Each entry shown below is to be reproduced exactly.

> _TASK MATERIAL_:
++++
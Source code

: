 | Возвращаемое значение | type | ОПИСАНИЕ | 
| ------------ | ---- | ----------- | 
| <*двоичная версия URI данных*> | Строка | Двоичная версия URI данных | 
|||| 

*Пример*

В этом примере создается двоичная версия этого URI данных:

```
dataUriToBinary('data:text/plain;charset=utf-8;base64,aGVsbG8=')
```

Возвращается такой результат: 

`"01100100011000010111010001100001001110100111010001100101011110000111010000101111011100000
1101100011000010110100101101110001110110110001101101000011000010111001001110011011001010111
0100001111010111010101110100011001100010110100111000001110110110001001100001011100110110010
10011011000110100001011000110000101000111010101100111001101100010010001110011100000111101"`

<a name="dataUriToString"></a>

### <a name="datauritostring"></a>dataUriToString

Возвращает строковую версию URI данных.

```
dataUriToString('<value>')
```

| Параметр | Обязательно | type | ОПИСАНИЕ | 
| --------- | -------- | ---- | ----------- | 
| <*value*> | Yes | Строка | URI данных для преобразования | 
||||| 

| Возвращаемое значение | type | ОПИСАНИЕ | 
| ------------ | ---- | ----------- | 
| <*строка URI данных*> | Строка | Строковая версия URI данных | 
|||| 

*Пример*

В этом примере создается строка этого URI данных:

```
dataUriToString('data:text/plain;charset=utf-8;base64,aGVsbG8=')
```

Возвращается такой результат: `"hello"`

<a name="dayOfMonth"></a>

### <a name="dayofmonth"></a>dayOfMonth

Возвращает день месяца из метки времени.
++++
> _RESPONSE TO THIS TASK_:
Source code

: | Возвращаемое значение | type | ОПИСАНИЕ | 
| ------------ | ---- | ----------- | 
| <*двоичная версия URI данных*> | Строка | Двоичная версия URI данных | 
|||| 

*Пример*

В этом примере создается двоичная версия этого URI данных:

```
dataUriToBinary('data:text/plain;charset=utf-8;base64,aGVsbG8=')
```

Возвращается такой результат: 

`"01100100011000010111010001100001001110100111010001100101011110000111010000101111011100000
1101100011000010110100101101110001110110110001101101000011000010111001001110011011001010111
0100001111010111010101110100011001100010110100111000001110110110001001100001011100110110010
10011011000110100001011000110000101000111010101100111001101100010010001110011100000111101"`

<a name="dataUriToString"></a>

### <a name="datauritostring"></a>dataUriToString

Возвращает строковую версию URI данных.

```
dataUriToString('<value>')
```

| Параметр | Обязательно | type | ОПИСАНИЕ | 
| --------- | -------- | ---- | ----------- | 
| <*value*> | Yes | Строка | URI данных для преобразования | 
||||| 

| Возвращаемое значение | type | ОПИСАНИЕ | 
| ------------ | ---- | ----------- | 
| <*строка URI данных*> | Строка | Строковая версия URI данных | 
|||| 

*Пример*

В этом примере создается строка этого URI данных:

```
dataUriToString('data:text/plain;charset=utf-8;base64,aGVsbG8=')
```

Возвращается такой результат: `"hello"`

<a name="dayOfMonth"></a>

### <a name="dayofmonth"></a>dayOfMonth

Возвращает день месяца из метки времени.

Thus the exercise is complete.